I ended up in the ER over the weekend, dehydrated and high on THC from too little food and too much infused root beer. In between those two states, I was hallucinating and part of the time he was there reassuring me, but it was also very visceral among my terror that what I asked for came with this payment. As the rest of my spirits urged me on to take shelter in the shade of a small tree in the hiking path, I saw the First of Jewish Ancestors. I also saw Inanna, sitting with Venus, and cried out to her about how rejected I felt that she did not come to me unless it was about my gender transition. There was something so reminiscent of my maternal grandmother when she regarded me, promising me that she would "visit more often."

I wave down two men in a cart for water and they wave down a lifeguard. I struggle to make it up another few steps uphill. My mouth and throat are dry like sandpaper. My body is exhausted. I can't feel any of my physical sensors. My non-sobriety is clear by the lifeguard asking me if I had a history of psychological problems and I have to admit with embarrassment what I overly imbibed. When the other lifeguards come, they note between themselves that I did not bring enough water with me.

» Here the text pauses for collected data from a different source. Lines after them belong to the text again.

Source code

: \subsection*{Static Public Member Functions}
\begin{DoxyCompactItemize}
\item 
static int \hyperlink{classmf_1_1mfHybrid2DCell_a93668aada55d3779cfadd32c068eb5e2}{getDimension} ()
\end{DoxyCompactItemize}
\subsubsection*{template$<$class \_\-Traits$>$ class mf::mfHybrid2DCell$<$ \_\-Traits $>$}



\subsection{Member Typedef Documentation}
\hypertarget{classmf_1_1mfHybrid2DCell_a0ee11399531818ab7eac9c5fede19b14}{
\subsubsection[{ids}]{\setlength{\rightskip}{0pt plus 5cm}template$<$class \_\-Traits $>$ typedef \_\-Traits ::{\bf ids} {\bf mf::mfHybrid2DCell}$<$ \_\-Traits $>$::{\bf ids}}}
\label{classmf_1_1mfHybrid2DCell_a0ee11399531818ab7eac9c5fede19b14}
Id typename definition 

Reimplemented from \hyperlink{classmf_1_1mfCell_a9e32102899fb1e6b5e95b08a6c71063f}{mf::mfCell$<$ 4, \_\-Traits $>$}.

I end up in an ambulance and experience every single emotion while noticing every single point a person's care could fall through the cracks. I find myself playing the female-bodied fiddle for emotional care and protection. Being able to speak English fluently and having a medical understanding of what's happening allows me to navigate even in this slowed down yet heightened state. I see every point where mistreatment could make someone's care be less effective on an energetic level. I see where being taken care of (even when I'm too terrified to take it, like with the paramedics asking my gender) allows the spirit to thrive more and receive a fairer chance to survive suffering.

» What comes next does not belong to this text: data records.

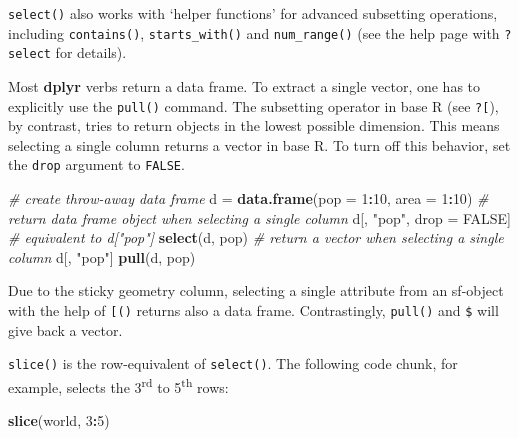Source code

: \documentclass[]{krantz}
\newenvironment{Shaded}{\begin{snugshade}}{\end{snugshade}}
\newcommand{\CommentTok}[1]{\textcolor[rgb]{0.37,0.37,0.37}{\textit{#1}}}
\newcommand{\DataTypeTok}[1]{\textcolor[rgb]{0.27,0.27,0.27}{#1}}
\newcommand{\DecValTok}[1]{\textcolor[rgb]{0.06,0.06,0.06}{#1}}
\newcommand{\KeywordTok}[1]{\textcolor[rgb]{0.27,0.27,0.27}{\textbf{#1}}}
\newcommand{\NormalTok}[1]{#1}
\newcommand{\OperatorTok}[1]{\textcolor[rgb]{0.43,0.43,0.43}{\textbf{#1}}}
\newcommand{\OtherTok}[1]{\textcolor[rgb]{0.37,0.37,0.37}{#1}}
\newcommand{\StringTok}[1]{\textcolor[rgb]{0.5,0.5,0.5}{#1}}
\begin{document}
\texttt{select()} also works with `helper functions' for advanced subsetting operations, including \texttt{contains()}, \texttt{starts\_with()} and \texttt{num\_range()} (see the help page with \texttt{?select} for details).

Most \textbf{dplyr} verbs return a data frame.
To extract a single vector, one has to explicitly use the \texttt{pull()} command.
The subsetting operator in base R (see \texttt{?{[}}), by contrast, tries to return objects in the lowest possible dimension.
This means selecting a single column returns a vector in base R.
To turn off this behavior, set the \texttt{drop} argument to \texttt{FALSE}.

\begin{Shaded}
\begin{Highlighting}[]
\CommentTok{# create throw-away data frame}
\NormalTok{d =}\StringTok{ }\KeywordTok{data.frame}\NormalTok{(}\DataTypeTok{pop =} \DecValTok{1}\OperatorTok{:}\DecValTok{10}\NormalTok{, }\DataTypeTok{area =} \DecValTok{1}\OperatorTok{:}\DecValTok{10}\NormalTok{)}
\CommentTok{# return data frame object when selecting a single column}
\NormalTok{d[, }\StringTok{"pop"}\NormalTok{, drop =}\StringTok{ }\OtherTok{FALSE}\NormalTok{] }\CommentTok{# equivalent to d["pop"]}
\KeywordTok{select}\NormalTok{(d, pop)}
\CommentTok{# return a vector when selecting a single column}
\NormalTok{d[, }\StringTok{"pop"}\NormalTok{]}
\KeywordTok{pull}\NormalTok{(d, pop)}
\end{Highlighting}
\end{Shaded}

Due to the sticky geometry column, selecting a single attribute from an sf-object with the help of \texttt{{[}()} returns also a data frame.
Contrastingly, \texttt{pull()} and \texttt{\$} will give back a vector.

\begin{Shaded}
\end{Shaded}

\texttt{slice()} is the row-equivalent of \texttt{select()}.
The following code chunk, for example, selects the 3\textsuperscript{rd} to 5\textsuperscript{th} rows:

\begin{Shaded}
\begin{Highlighting}[]
\KeywordTok{slice}\NormalTok{(world, }\DecValTok{3}\OperatorTok{:}\DecValTok{5}\NormalTok{)}
\end{Highlighting}
\end{Shaded}
\end{document}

My heartrate is escalating and they show this to me on a monitor, which makes it jump even higher. They explain to me that it's a sign of severe dehydration. I am convinced I am going to die because I am pulling everything I have into not passing out. I really, really don't want to go yet and given I'm already seeing spirits I know I'm already in some in between. I can no longer tell if it's my standard liminality or somewhere more dangerous.

Within this, I keep seeing the Jewish Ancestors. I agree to go to the hospital. My housemate trying to meet with me is losing his shit because he actually is at risk of ICE detaining him because he's Mexican and even though he's US-born those bastards don't really care at this point so he's afraid to go out in public. Once he gets there, the Ancestor I share with his Jewish boss pushes me to say, "[Boss's name] doesn't want you to hate her." and goes into relieved silence when he affirms out loud he does not.

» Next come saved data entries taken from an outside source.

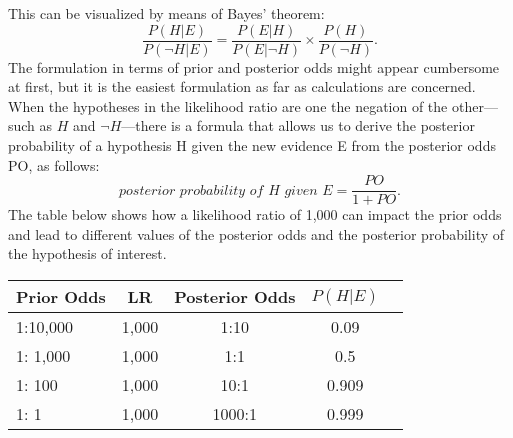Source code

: \documentclass[10pt]{article}
\begin{document}
 

 





 This can be visualized by means of 
Bayes' theorem:
%
\[\frac{P(H|E)}{P(\neg H | E)} = \frac{P(E|H)}{P(E|\neg H)} \times \frac{P(H)}{P(\neg H)}.\]
%
The formulation in terms of prior and posterior odds might appear cumbersome at first, but it is the easiest
formulation as far as calculations are concerned. When the hypotheses in the likelihood ratio are one the negation of the other---such as $H$ and $\neg H$---there 
is a formula that allows us to derive the posterior probability of a hypothesis H given the new evidence E
from the posterior odds PO, as follows:
\[ \textit{posterior probability of H given E} = \frac{PO}{1+PO}.\]
%
%
%
The table below shows how a likelihood ratio of 1,000 can 
impact the prior odds and lead to different values of the 
posterior odds and the posterior 
probability of the hypothesis of interest. 

\vspace{2mm}
\hspace{0.5cm}
\begin{centering}
\begin{tabular}{lcccc}
\hline
Prior Odds & LR  &  Posterior Odds &  $P(H | E)$ \\
\hline
1:10,000 & 1,000 & 1:10 & 0.09  \\
1: 1,000  & 1,000&  1:1 &0.5 \\
1: 100 & 1,000 &  10:1 &  0.909 \\
1: 1 & 1,000 &  1000:1 &  0.999 \\
\hline
\end{tabular}
\end{centering}
\vspace{2mm}
\end{document}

I'm playing Jewish shaman in between pissing the gurney and bawling my eyes out because I didn't realize how scared my maternal grandmother must have been the multiple times she was hospitalized leading up to her death. (Though I did make the paramedic who unloaded me from the ambulance smile when I said, "Some people do this more than once? This SUCKS!" before realizing grandmother was part of said people). I feel everything of the mortification of the situation. The fluctuations of my mental state. The lack of control of my bladder. The exhaustion of my body. The bright hospital lights and the lack of privacy other than a curtain. How I can hear other patients and how they also remind me of my grandmother.

Days later, here I am writing this with skin simmering like embers. The paramedics said I'd be ready to work on Monday, but I wasn't. I have kept myself resting in bed because something as simple as being underneath blankets or being exposed to sunlight even underneath long sleeves sets me aflame. I can't do half of what I normally do motionwise, and I'm struck by how eventually age will take my ability again from me if some other form of disability doesn't earlier.

I know it will. I saw the end of my life while in that hospital too. I saw that the fear and confusion of the THC high would become my permanent mental condition in some other hospital many decades from now as I pass away. My main comfort is that I also saw that the only person who matters will be there.

And afterward, tending to the shrine he'll have for me.